— Problem to solve —
Each line of the records that holds "between" should be shown in full.
# # # # #
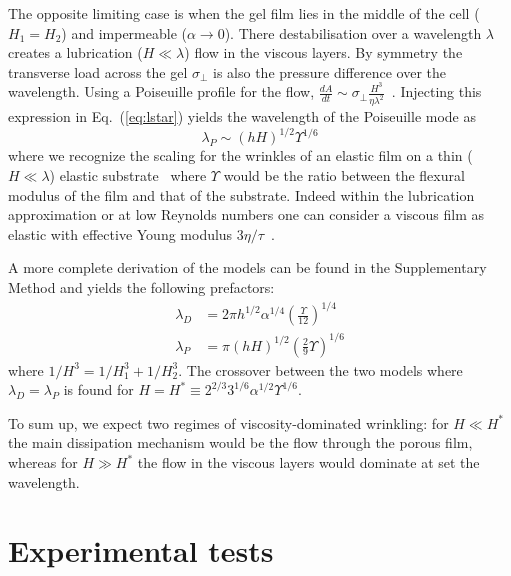 \documentclass[twocolumn,superscriptaddress,showpacs,preprintnumbers,
amsmath,amssymb,prl]{revtex4-1}
\begin{document}
The opposite limiting case is when the gel film lies in the middle of the cell ($H_1=H_2$) and impermeable ($\alpha\rightarrow 0$). There destabilisation over a wavelength $\lambda$ creates a lubrication ($H\ll\lambda$) flow in the viscous layers. By symmetry the transverse load across the gel $\sigma_\perp$ is also the pressure difference over the wavelength. Using a Poiseuille profile for the flow, $\frac{dA}{dt} \sim \sigma_\perp \frac{H^3}{\eta\lambda^2}$~\cite{Poiseuille1842}. Injecting this expression in Eq.~(\ref{eq:lstar}) yields the wavelength of the Poiseuille mode as
\begin{equation}
\lambda_P \sim (hH)^{1/2} \Upsilon^{1/6}
\end{equation}
where we recognize the scaling for the wrinkles of an elastic film on a thin ($H\ll\lambda$) elastic substrate~\cite{Cerda2003} where $\Upsilon$ would be the ratio between the flexural modulus of the film and that of the substrate. Indeed within the lubrication approximation or at low Reynolds numbers one can consider a viscous film as elastic with effective Young modulus $3\eta/\tau$~\cite{Biot1957,Boudaoud2001}.

A more complete derivation of the models can be found in the Supplementary Method and yields the following prefactors:
\begin{align}
\lambda_D &= 2\pi h^{1/2}\alpha^{1/4}\left(\frac{\Upsilon}{12}\right)^{1/4}\\
\lambda_P &= \pi (hH)^{1/2}\left(\frac{2}{9}\Upsilon\right)^{1/6}
\end{align}
where $1/H^3 = 1/H_1^3 + 1/H_2^3$. The crossover between the two models where $\lambda_D=\lambda_P$ is found for $H = H^* \equiv 2^{2/3} 3^{1/6} \alpha^{1/2} \Upsilon^{1/6}$.

To sum up, we expect two regimes of viscosity-dominated wrinkling: for $H\ll H^*$ the main dissipation mechanism would be the flow through the porous film, whereas for $H\gg H^*$ the flow in the viscous layers would dominate at set the wavelength.

\section*{Experimental tests}
\end{document}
# # # # #
— Result of the task —
where we recognize the scaling for the wrinkles of an elastic film on a thin ($H\ll\lambda$) elastic substrate~\cite{Cerda2003} where $\Upsilon$ would be the ratio between the flexural modulus of the film and that of the substrate. Indeed within the lubrication approximation or at low Reynolds numbers one can consider a viscous film as elastic with effective Young modulus $3\eta/\tau$~\cite{Biot1957,Boudaoud2001}.
where $1/H^3 = 1/H_1^3 + 1/H_2^3$. The crossover between the two models where $\lambda_D=\lambda_P$ is found for $H = H^* \equiv 2^{2/3} 3^{1/6} \alpha^{1/2} \Upsilon^{1/6}$.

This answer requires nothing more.